ABOUT THIS TASK: Print nothing but the lines below starting at the line that holds "Tiny / Small" and ending at the line that holds "## Use in Your Robot Pet", including both, each exactly as written.

LISTED RECORDS Start Marker

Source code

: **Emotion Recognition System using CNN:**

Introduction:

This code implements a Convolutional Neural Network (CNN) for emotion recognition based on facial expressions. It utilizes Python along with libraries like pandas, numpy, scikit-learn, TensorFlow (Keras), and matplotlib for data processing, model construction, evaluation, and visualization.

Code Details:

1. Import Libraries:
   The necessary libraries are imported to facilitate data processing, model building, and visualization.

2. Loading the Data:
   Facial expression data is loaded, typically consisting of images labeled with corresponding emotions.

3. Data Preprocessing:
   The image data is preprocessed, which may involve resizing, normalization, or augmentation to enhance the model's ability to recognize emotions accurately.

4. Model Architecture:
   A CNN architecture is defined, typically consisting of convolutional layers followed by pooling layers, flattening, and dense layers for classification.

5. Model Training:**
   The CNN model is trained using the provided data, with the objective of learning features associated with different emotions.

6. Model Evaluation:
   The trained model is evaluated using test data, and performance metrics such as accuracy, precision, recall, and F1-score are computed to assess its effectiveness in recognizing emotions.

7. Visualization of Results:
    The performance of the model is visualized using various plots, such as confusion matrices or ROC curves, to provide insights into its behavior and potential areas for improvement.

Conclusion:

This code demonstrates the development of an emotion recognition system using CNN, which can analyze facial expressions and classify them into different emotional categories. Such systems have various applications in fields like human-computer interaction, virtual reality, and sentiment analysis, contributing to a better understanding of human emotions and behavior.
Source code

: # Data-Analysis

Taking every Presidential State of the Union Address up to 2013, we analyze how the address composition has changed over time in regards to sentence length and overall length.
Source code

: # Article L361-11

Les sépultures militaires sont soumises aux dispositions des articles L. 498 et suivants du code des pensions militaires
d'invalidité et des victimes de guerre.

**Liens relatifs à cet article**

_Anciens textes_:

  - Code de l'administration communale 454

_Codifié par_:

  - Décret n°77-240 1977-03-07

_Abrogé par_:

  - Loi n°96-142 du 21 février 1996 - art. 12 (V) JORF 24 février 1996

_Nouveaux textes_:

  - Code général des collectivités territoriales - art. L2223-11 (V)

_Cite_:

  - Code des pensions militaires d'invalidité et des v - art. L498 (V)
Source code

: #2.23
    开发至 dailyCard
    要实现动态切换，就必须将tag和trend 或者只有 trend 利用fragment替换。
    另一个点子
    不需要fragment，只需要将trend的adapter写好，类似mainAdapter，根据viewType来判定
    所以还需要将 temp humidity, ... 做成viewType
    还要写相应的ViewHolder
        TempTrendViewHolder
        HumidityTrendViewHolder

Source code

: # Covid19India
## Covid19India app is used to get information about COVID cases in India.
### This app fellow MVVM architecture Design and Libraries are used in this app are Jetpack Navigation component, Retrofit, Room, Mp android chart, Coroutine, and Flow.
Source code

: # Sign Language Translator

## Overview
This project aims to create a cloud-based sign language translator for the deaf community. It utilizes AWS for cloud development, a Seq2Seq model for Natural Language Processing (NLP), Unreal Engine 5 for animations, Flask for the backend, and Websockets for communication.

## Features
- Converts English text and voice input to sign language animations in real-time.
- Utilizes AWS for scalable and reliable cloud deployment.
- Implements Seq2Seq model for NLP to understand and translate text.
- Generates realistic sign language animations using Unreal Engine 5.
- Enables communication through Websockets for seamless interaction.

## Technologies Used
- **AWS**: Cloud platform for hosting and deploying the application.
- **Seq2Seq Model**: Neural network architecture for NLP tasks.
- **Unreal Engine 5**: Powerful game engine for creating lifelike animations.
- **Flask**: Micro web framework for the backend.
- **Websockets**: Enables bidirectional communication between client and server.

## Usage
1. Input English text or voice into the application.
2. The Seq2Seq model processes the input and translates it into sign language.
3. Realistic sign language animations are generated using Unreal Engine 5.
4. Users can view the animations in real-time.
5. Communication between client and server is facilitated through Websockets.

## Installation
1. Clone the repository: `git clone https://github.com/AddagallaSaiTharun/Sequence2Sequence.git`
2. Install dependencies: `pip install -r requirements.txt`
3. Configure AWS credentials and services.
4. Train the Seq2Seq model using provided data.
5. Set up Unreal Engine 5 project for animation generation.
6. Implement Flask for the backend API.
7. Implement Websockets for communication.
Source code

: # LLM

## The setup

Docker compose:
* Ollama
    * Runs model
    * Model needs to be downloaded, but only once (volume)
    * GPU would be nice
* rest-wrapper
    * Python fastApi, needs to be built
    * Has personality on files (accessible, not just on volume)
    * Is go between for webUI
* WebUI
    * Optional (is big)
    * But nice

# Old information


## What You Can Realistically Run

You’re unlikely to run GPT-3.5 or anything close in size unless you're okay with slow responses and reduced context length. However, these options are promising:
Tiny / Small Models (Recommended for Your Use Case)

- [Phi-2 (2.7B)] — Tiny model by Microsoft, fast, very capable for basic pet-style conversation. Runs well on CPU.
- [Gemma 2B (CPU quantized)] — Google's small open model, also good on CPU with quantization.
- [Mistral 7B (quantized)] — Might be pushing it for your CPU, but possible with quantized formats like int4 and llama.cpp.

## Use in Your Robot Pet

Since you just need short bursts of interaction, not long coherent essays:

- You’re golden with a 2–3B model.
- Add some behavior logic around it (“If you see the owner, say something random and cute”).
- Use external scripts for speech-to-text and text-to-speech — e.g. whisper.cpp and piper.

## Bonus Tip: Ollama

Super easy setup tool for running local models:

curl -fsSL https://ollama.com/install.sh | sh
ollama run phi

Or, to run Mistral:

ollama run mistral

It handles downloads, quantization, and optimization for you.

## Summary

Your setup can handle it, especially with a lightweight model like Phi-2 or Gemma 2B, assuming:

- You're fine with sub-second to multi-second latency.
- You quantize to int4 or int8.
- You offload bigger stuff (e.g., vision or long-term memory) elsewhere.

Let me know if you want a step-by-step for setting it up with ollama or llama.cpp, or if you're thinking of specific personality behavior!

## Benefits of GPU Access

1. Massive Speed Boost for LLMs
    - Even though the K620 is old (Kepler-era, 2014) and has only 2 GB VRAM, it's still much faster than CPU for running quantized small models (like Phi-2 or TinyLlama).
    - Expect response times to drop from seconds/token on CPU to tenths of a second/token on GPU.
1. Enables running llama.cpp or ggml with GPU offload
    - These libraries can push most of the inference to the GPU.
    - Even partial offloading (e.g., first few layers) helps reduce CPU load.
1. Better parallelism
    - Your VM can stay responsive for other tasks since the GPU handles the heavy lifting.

LISTED RECORDS End Marker

RESULT FOR THIS TASK:
Tiny / Small Models (Recommended for Your Use Case)

- [Phi-2 (2.7B)] — Tiny model by Microsoft, fast, very capable for basic pet-style conversation. Runs well on CPU.
- [Gemma 2B (CPU quantized)] — Google's small open model, also good on CPU with quantization.
- [Mistral 7B (quantized)] — Might be pushing it for your CPU, but possible with quantized formats like int4 and llama.cpp.

## Use in Your Robot Pet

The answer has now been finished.